2

I am using Scrapy and Scrapyd to monitor certain sites. The output files are compressed jsonlines. Right after I submit a job schedule to scrapyd, I can see the output file being created and is growing as it scrapes.

My problem is I can't be sure when the output file is ready, i.e. spider is completed. One way to do it is to rename the output file to something like "output.done" so my other programs can list these files and process them.

My current method is to check the modify time of the file, and if it doesn't change for five minutes then I assume it is done.

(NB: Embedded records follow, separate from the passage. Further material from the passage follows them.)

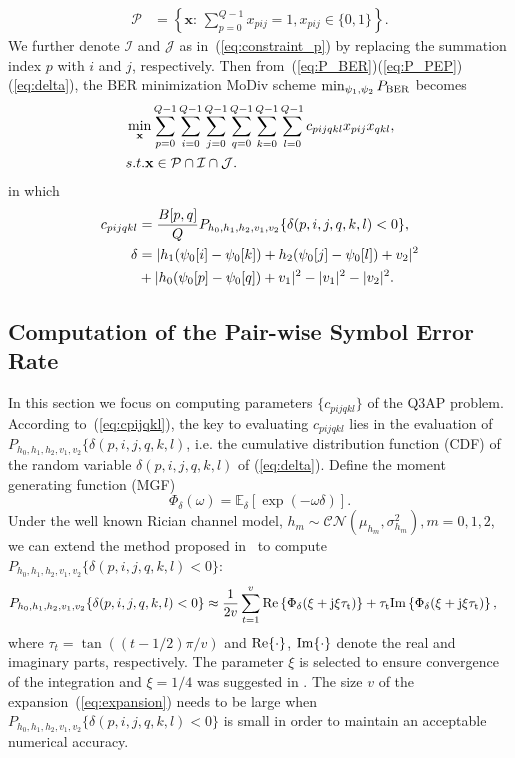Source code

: \documentclass[journal,draftcls,onecolumn,12pt,twoside]{IEEEtran}
\newcommand{\BER}{\rm{BER}}
\renewcommand{\Re}{\rm Re}
\renewcommand{\Im}{\rm Im}
\begin{document}
\begin{align}
    \mathcal{P} & = \left\{\mathbf{x}:\,\sum_{p=0}^{Q-1}x_{pij} = 1,
    x_{pij}\in\{0, 1\}\right\}. \label{eq:constraint_p}
\end{align}
We further denote $\mathcal{I}$ and $\mathcal{J}$ as in~(\ref{eq:constraint_p})
by replacing the summation index $p$ with $i$ and $j$, respectively. Then
from~(\ref{eq:P_BER})(\ref{eq:P_PEP})(\ref{eq:delta}), the BER minimization
MoDiv scheme $\min_{\psi_1, \psi_2}P_{\BER}$ becomes
\begin{align}
    & \min_{\mathbf{x}}\sum_{p=0}^{Q-1}\sum_{i=0}^{Q-1}\sum_{j=0}^{Q-1}
    \sum_{q=0}^{Q-1}\sum_{k=0}^{Q-1}\sum_{l=0}^{Q-1}c_{pijqkl}x_{pij}x_{qkl},
    \label{eq:Q3AP}\\
    & \mbox{s.t. } \mathbf{x}\in \mathcal{P}\cap\mathcal{I}\cap\mathcal{J}.
    \notag
\end{align}
in which
\begin{align}
    c_{pijqkl} & = \frac{B[p, q]}{Q}P_{h_0,h_1,h_2,v_1,v_2}\{\delta(p,i,j,q,k,l)
    < 0\},
    \label{eq:cpijqkl} \\
    \delta & = |h_1(\psi_0[i] - \psi_0[k])+h_2(\psi_0[j] - \psi_0[l])+v_2|^2 
 \notag
    \\
    & + |h_0(\psi_0[p] - \psi_0[q]) + v_1|^2 - |v_1|^2 -
    |v_2|^2.\label{eq:delta_pijqkl}
\end{align}

\subsection{Computation of the Pair-wise Symbol Error Rate}

In this section we focus on computing parameters $\{c_{pijqkl}\}$ of the Q3AP
problem. According to~(\ref{eq:cpijqkl}), the key to evaluating $c_{pijqkl}$
lies in the evaluation of $P_{h_0,h_1,h_2,v_1,v_2}\{\delta(p,i,j,q,k,l)$, i.e.
the cumulative distribution function (CDF) of the random variable
$\delta(p,i,j,q,k,l)$ of (\ref{eq:delta}). Define the moment generating function
(MGF)
\[
    \Phi_{\delta}(\omega) = \mathbb{E}_{\delta}[\exp(-\omega\delta)].
\]
Under the well known Rician channel model, 
$h_m\sim\mathcal{CN}(\mu_{h_m},\sigma_{h_m}^2), m=0,1,2$, we can extend the
method proposed in~\cite{harvind2005symbol, taricco2002exact} to compute
$P_{h_0,h_1,h_2,v_1,v_2}\{\delta(p,i,j,q,k,l) < 0\}$:
\begin{align}
    & P_{h_0,h_1,h_2,v_1,v_2}\{\delta(p,i,j,q,k,l) < 0\} \approx
    \frac{1}{2v}\sum_{t=1}^v \Re\left\{\Phi_{\delta}(\xi + j\xi\tau_t)\right\} +
    \tau_t\Im\left\{\Phi_{\delta}(\xi + j\xi\tau_t)\right\},
    \label{eq:expansion}
\end{align}
where $\tau_t = \tan((t- 1/2)\pi/v)$ and $\Re\{\cdot\}$, $\Im\{\cdot\}$ denote
the real and imaginary parts, respectively. The parameter $\xi$ is selected to
ensure convergence of the integration and $\xi = 1/4$ was suggested in
\cite{taricco2002exact}. The size $v$ of the expansion~(\ref{eq:expansion})
needs to be large when $ P_{h_0,h_1,h_2,v_1,v_2}\{\delta(p,i,j,q,k,l) < 0\}$ is
small in order to maintain an acceptable numerical accuracy.
\end{document}
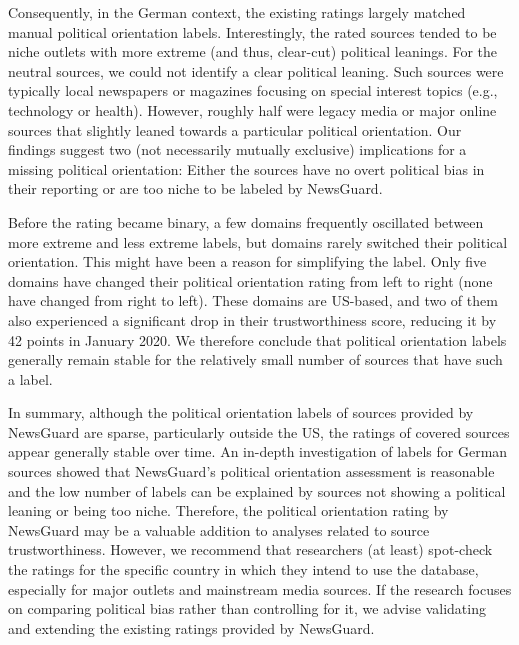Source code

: \documentclass[12pt,twoside]{article}
\begin{document}
Consequently, in the German context, the existing ratings largely matched manual political orientation labels.
Interestingly, the rated sources tended to be niche outlets with more extreme (and thus, clear-cut) political leanings.
For the neutral sources, we could not identify a clear political leaning. 
Such sources were typically local newspapers or magazines focusing on special interest topics (e.g., technology or health). 
However, roughly half were legacy media or major online sources that slightly leaned towards a particular political orientation.
Our findings suggest two (not necessarily mutually exclusive) implications for a missing political orientation: Either the sources have no overt political bias in their reporting or are too niche to be labeled by NewsGuard.


Before the rating became binary, a few domains frequently oscillated between more extreme and less extreme labels, but domains rarely switched their political orientation. 
This might have been a reason for simplifying the label.
Only five domains have changed their political orientation rating from left to right (none have changed from right to left).
These domains are US-based, and two of them also experienced a significant drop in their trustworthiness score, reducing it by 42 points in January 2020.
We therefore conclude that political orientation labels generally remain stable for the relatively small number of sources that have such a label.

In summary, although the political orientation labels of sources provided by NewsGuard are sparse, particularly outside the US, the ratings of covered sources appear generally stable over time. 
An in-depth investigation of labels for German sources showed that NewsGuard's political orientation assessment is reasonable and the low number of labels can be explained by sources not showing a political leaning or being too niche.
Therefore, the political orientation rating by NewsGuard may be a valuable addition to analyses related to source trustworthiness.  
However, we recommend that researchers (at least) spot-check the ratings for the specific country in which they intend to use the database, especially for major outlets and mainstream media sources. 
If the research focuses on comparing political bias rather than controlling for it, we advise validating and extending the existing ratings provided by NewsGuard.
\end{document}
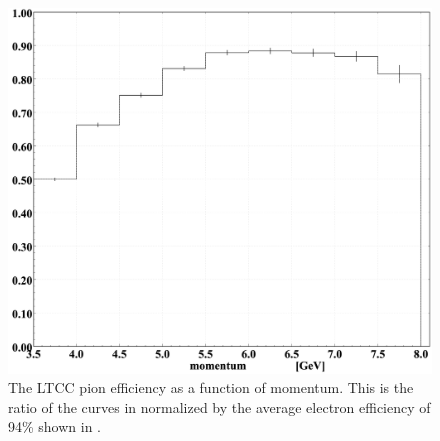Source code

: \begin{figure}
	\centering
	\includegraphics[width=0.98\columnwidth,keepaspectratio]{img/pionEfficiency.png}
	\caption{The LTCC pion efficiency as a function of momentum. This is the ratio of the curves in 
          normalized by the average electron efficiency of 94\% shown in .}
	\label{fig:pionEfficiency}
\end{figure}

However, five minute doesn't seem enough sometimes, and I really hope I don't need to extend it to 30min.

Andy
  • 1,231
  • 1
  • 15
  • 27

2 Answers2

1

You may want to use scrapy signals particularly spider_opened and spider_closed to know when spider is using the file. More info could be found here: http://doc.scrapy.org/en/latest/topics/signals.html

spider_opened could rename the file as output.progress and spider_closed could rename it as output.done to indicate file is no longer in use by the spider.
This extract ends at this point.